▶ _Task description_: Look below for the line containing "Ready for controlled". Output it and each remaining line of the entries exactly, and nothing else.
(Beginning of Data section)
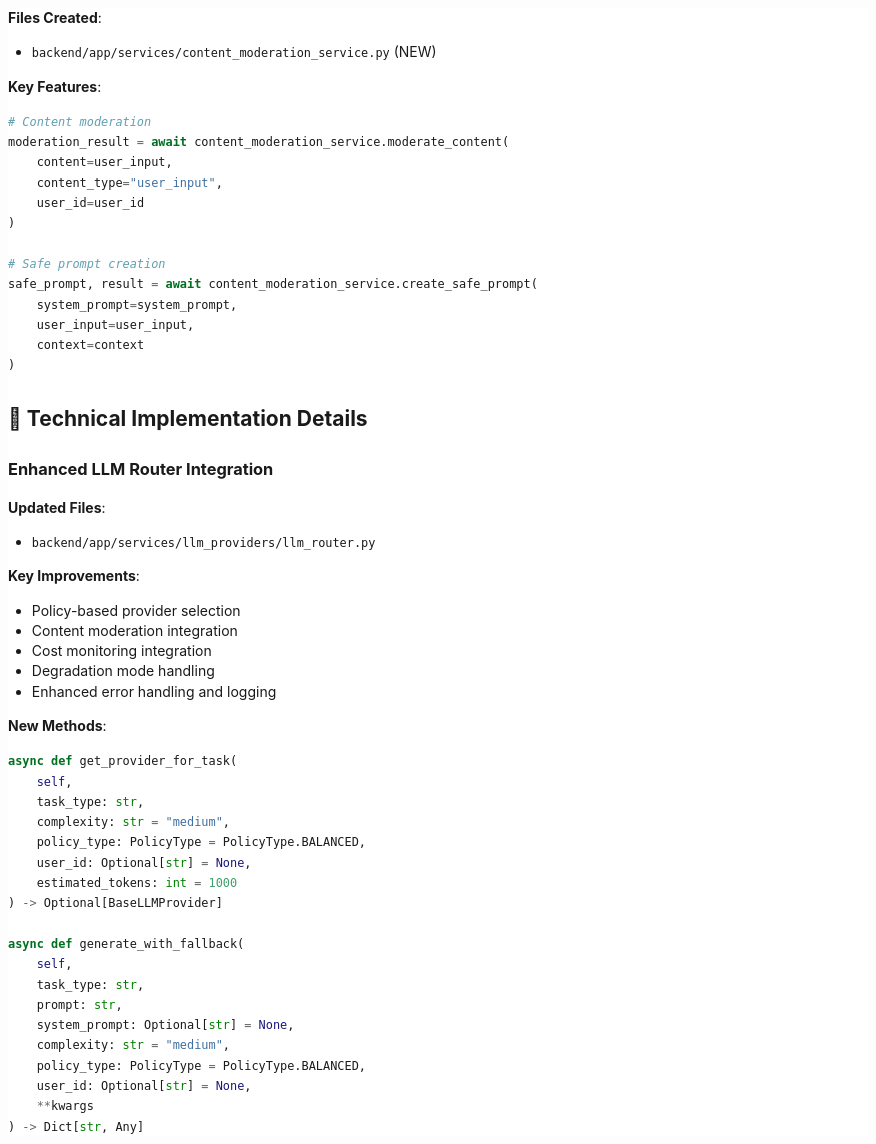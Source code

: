 **Files Created**:
- `backend/app/services/content_moderation_service.py` (NEW)

**Key Features**:
```python
# Content moderation
moderation_result = await content_moderation_service.moderate_content(
    content=user_input,
    content_type="user_input",
    user_id=user_id
)

# Safe prompt creation
safe_prompt, result = await content_moderation_service.create_safe_prompt(
    system_prompt=system_prompt,
    user_input=user_input,
    context=context
)
```

## 🔧 Technical Implementation Details

### Enhanced LLM Router Integration

**Updated Files**:
- `backend/app/services/llm_providers/llm_router.py`

**Key Improvements**:
- Policy-based provider selection
- Content moderation integration
- Cost monitoring integration
- Degradation mode handling
- Enhanced error handling and logging

**New Methods**:
```python
async def get_provider_for_task(
    self, 
    task_type: str, 
    complexity: str = "medium",
    policy_type: PolicyType = PolicyType.BALANCED,
    user_id: Optional[str] = None,
    estimated_tokens: int = 1000
) -> Optional[BaseLLMProvider]

async def generate_with_fallback(
    self,
    task_type: str,
    prompt: str,
    system_prompt: Optional[str] = None,
    complexity: str = "medium",
    policy_type: PolicyType = PolicyType.BALANCED,
    user_id: Optional[str] = None,
    **kwargs
) -> Dict[str, Any]
```
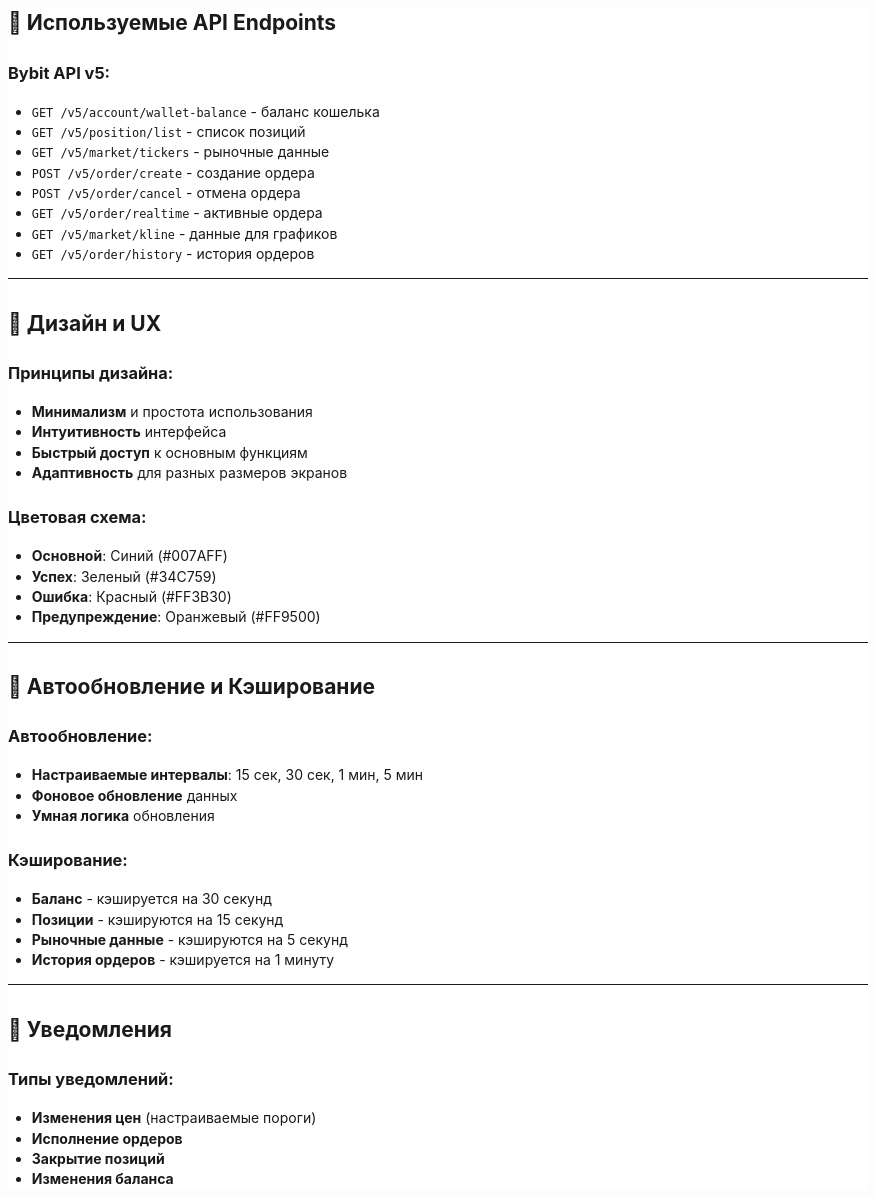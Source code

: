 ## 🔌 Используемые API Endpoints

### Bybit API v5:
- `GET /v5/account/wallet-balance` - баланс кошелька
- `GET /v5/position/list` - список позиций
- `GET /v5/market/tickers` - рыночные данные
- `POST /v5/order/create` - создание ордера
- `POST /v5/order/cancel` - отмена ордера
- `GET /v5/order/realtime` - активные ордера
- `GET /v5/market/kline` - данные для графиков
- `GET /v5/order/history` - история ордеров

---

## 🎨 Дизайн и UX

### Принципы дизайна:
- **Минимализм** и простота использования
- **Интуитивность** интерфейса
- **Быстрый доступ** к основным функциям
- **Адаптивность** для разных размеров экранов

### Цветовая схема:
- **Основной**: Синий (#007AFF)
- **Успех**: Зеленый (#34C759)
- **Ошибка**: Красный (#FF3B30)
- **Предупреждение**: Оранжевый (#FF9500)

---

## 🔄 Автообновление и Кэширование

### Автообновление:
- **Настраиваемые интервалы**: 15 сек, 30 сек, 1 мин, 5 мин
- **Фоновое обновление** данных
- **Умная логика** обновления

### Кэширование:
- **Баланс** - кэшируется на 30 секунд
- **Позиции** - кэшируются на 15 секунд
- **Рыночные данные** - кэшируются на 5 секунд
- **История ордеров** - кэшируется на 1 минуту

---

## 🔔 Уведомления

### Типы уведомлений:
- **Изменения цен** (настраиваемые пороги)
- **Исполнение ордеров**
- **Закрытие позиций**
- **Изменения баланса**

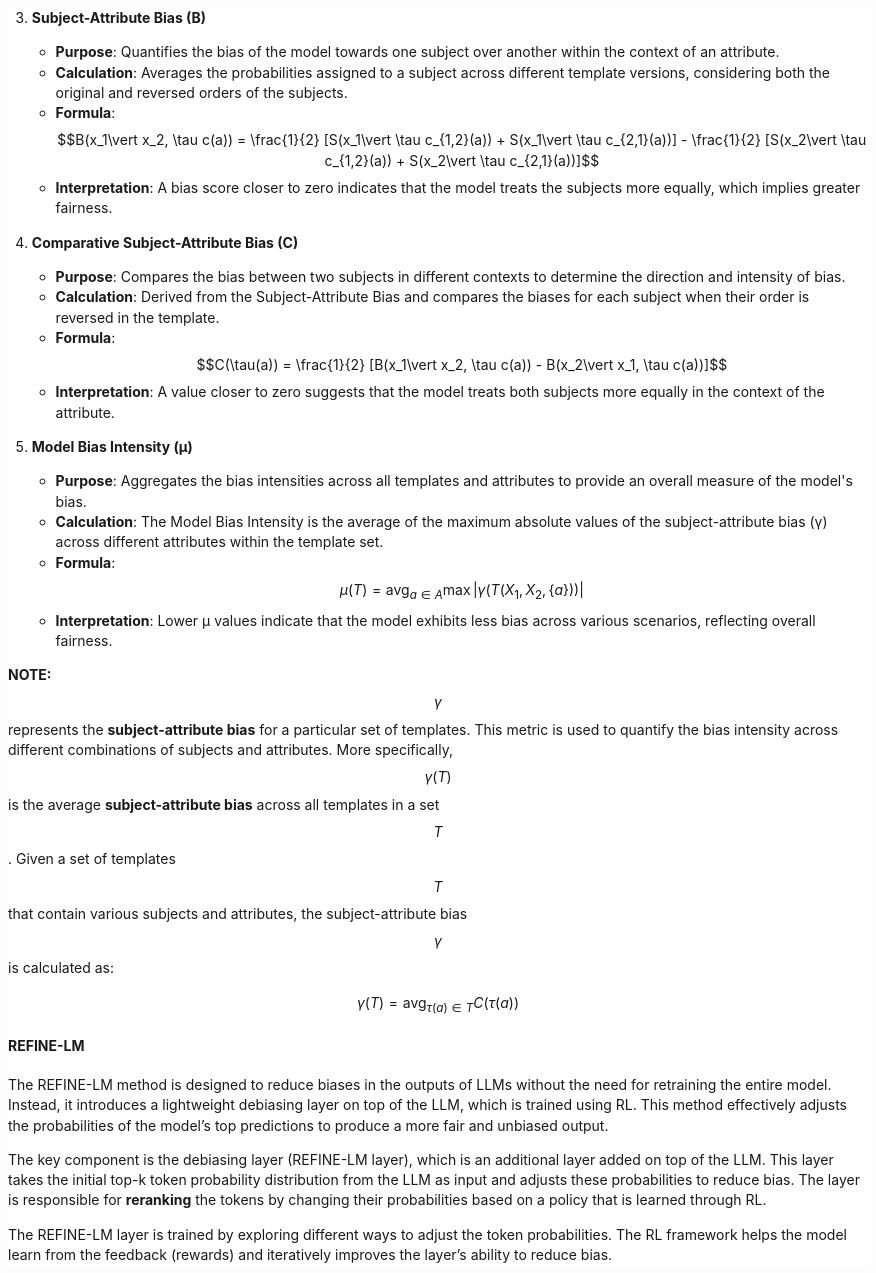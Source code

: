 3. **Subject-Attribute Bias (B)**
   - **Purpose**: Quantifies the bias of the model towards one subject over another within the context of an attribute.
   - **Calculation**: Averages the probabilities assigned to a subject across different template versions, considering both the original and reversed orders of the subjects.
   - **Formula**:
     $$B(x_1\vert x_2, \tau c(a)) = \frac{1}{2} [S(x_1\vert \tau c_{1,2}(a)) + S(x_1\vert \tau c_{2,1}(a))] - \frac{1}{2} [S(x_2\vert \tau c_{1,2}(a)) + S(x_2\vert \tau c_{2,1}(a))]$$
   - **Interpretation**: A bias score closer to zero indicates that the model treats the subjects more equally, which implies greater fairness.

4. **Comparative Subject-Attribute Bias (C)**
   - **Purpose**: Compares the bias between two subjects in different contexts to determine the direction and intensity of bias.
   - **Calculation**: Derived from the Subject-Attribute Bias and compares the biases for each subject when their order is reversed in the template.
   - **Formula**:
     $$C(\tau(a)) = \frac{1}{2} [B(x_1\vert x_2, \tau c(a)) - B(x_2\vert x_1, \tau c(a))]$$
   - **Interpretation**: A value closer to zero suggests that the model treats both subjects more equally in the context of the attribute.

5. **Model Bias Intensity (µ)**
   - **Purpose**: Aggregates the bias intensities across all templates and attributes to provide an overall measure of the model's bias.
   - **Calculation**: The Model Bias Intensity is the average of the maximum absolute values of the subject-attribute bias (γ) across different attributes within the template set.
   - **Formula**:
     $$\mu(T) = \text{avg}_{a \in A} \text{max} \, \vert \gamma(T(X_1,X_2, \{a\}))\vert $$
   - **Interpretation**: Lower µ values indicate that the model exhibits less bias across various scenarios, reflecting overall fairness.

**NOTE:** $$\gamma$$ represents the **subject-attribute bias** for a particular set of templates. This metric is used to quantify the bias intensity across different combinations of subjects and attributes. More specifically, $$\gamma(T)$$ is the average **subject-attribute bias** across all templates in a set $$T$$. Given a set of templates $$T$$ that contain various subjects and attributes, the subject-attribute bias $$\gamma$$ is calculated as:

$$\gamma(T) = \text{avg}_{\tau(a) \in T} C(\tau(a))$$

#### REFINE-LM

The REFINE-LM method is designed to reduce biases in the outputs of LLMs without the need for retraining the entire model. Instead, it introduces a lightweight debiasing layer on top of the LLM, which is trained using RL. This method effectively adjusts the probabilities of the model’s top predictions to produce a more fair and unbiased output.

The key component is the debiasing layer (REFINE-LM layer), which is an additional layer added on top of the LLM. This layer takes the initial top-k token probability distribution from the LLM as input and adjusts these probabilities to reduce bias. The layer is responsible for **reranking** the tokens by changing their probabilities based on a policy that is learned through RL.

The REFINE-LM layer is trained by exploring different ways to adjust the token probabilities. The RL framework helps the model learn from the feedback (rewards) and iteratively improves the layer’s ability to reduce bias.


[refineLmPaper]: https://openreview.net/forum?id=FI8548hpZsFF
[refineLmSum]: /blog/2023/week-50/#improving-mitigation-of-language-model-stereotypes-via-reinforcement-learning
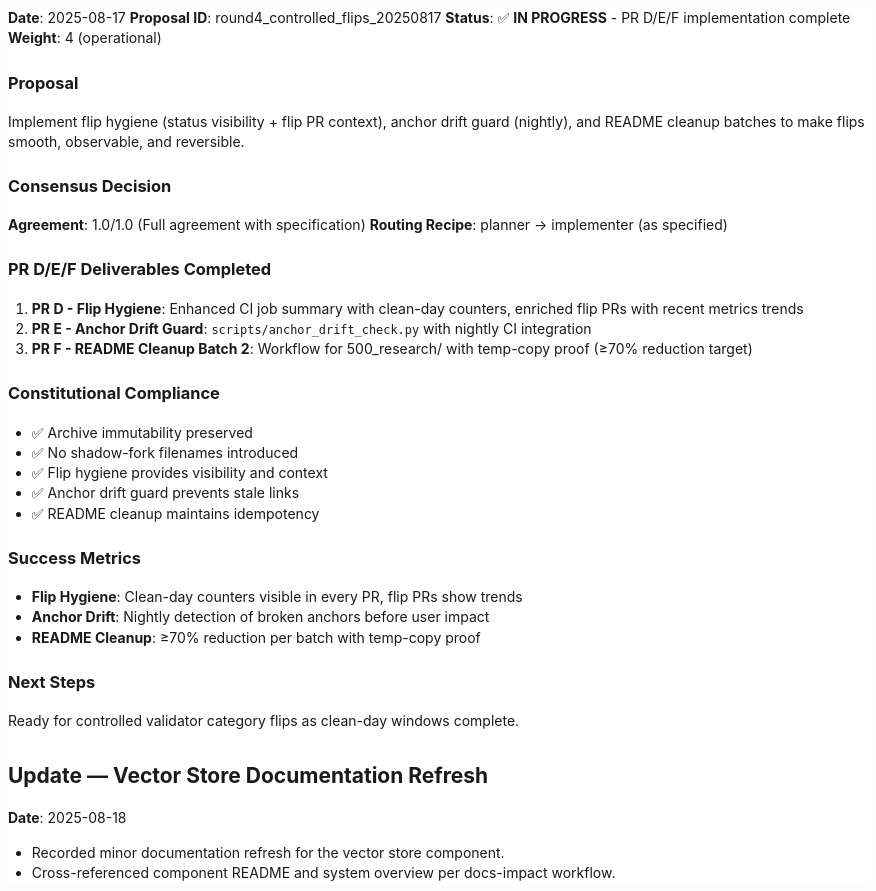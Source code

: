 **Date**: 2025-08-17
**Proposal ID**: round4_controlled_flips_20250817
**Status**: ✅ **IN PROGRESS** - PR D/E/F implementation complete
**Weight**: 4 (operational)

### Proposal
Implement flip hygiene (status visibility + flip PR context), anchor drift guard (nightly), and README cleanup batches to make flips smooth, observable, and reversible.

### Consensus Decision
**Agreement**: 1.0/1.0 (Full agreement with specification)
**Routing Recipe**: planner → implementer (as specified)

### PR D/E/F Deliverables Completed
1. **PR D - Flip Hygiene**: Enhanced CI job summary with clean-day counters, enriched flip PRs with recent metrics trends
2. **PR E - Anchor Drift Guard**: `scripts/anchor_drift_check.py` with nightly CI integration
3. **PR F - README Cleanup Batch 2**: Workflow for 500_research/ with temp-copy proof (≥70% reduction target)

### Constitutional Compliance
- ✅ Archive immutability preserved
- ✅ No shadow-fork filenames introduced
- ✅ Flip hygiene provides visibility and context
- ✅ Anchor drift guard prevents stale links
- ✅ README cleanup maintains idempotency

### Success Metrics
- **Flip Hygiene**: Clean-day counters visible in every PR, flip PRs show trends
- **Anchor Drift**: Nightly detection of broken anchors before user impact
- **README Cleanup**: ≥70% reduction per batch with temp-copy proof

### Next Steps
Ready for controlled validator category flips as clean-day windows complete.

## Update — Vector Store Documentation Refresh

**Date**: 2025-08-18

- Recorded minor documentation refresh for the vector store component.
- Cross-referenced component README and system overview per docs-impact workflow.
(End of Data section)
▶ _Problem solution_:
Ready for controlled validator category flips as clean-day windows complete.

## Update — Vector Store Documentation Refresh

**Date**: 2025-08-18

- Recorded minor documentation refresh for the vector store component.
- Cross-referenced component README and system overview per docs-impact workflow.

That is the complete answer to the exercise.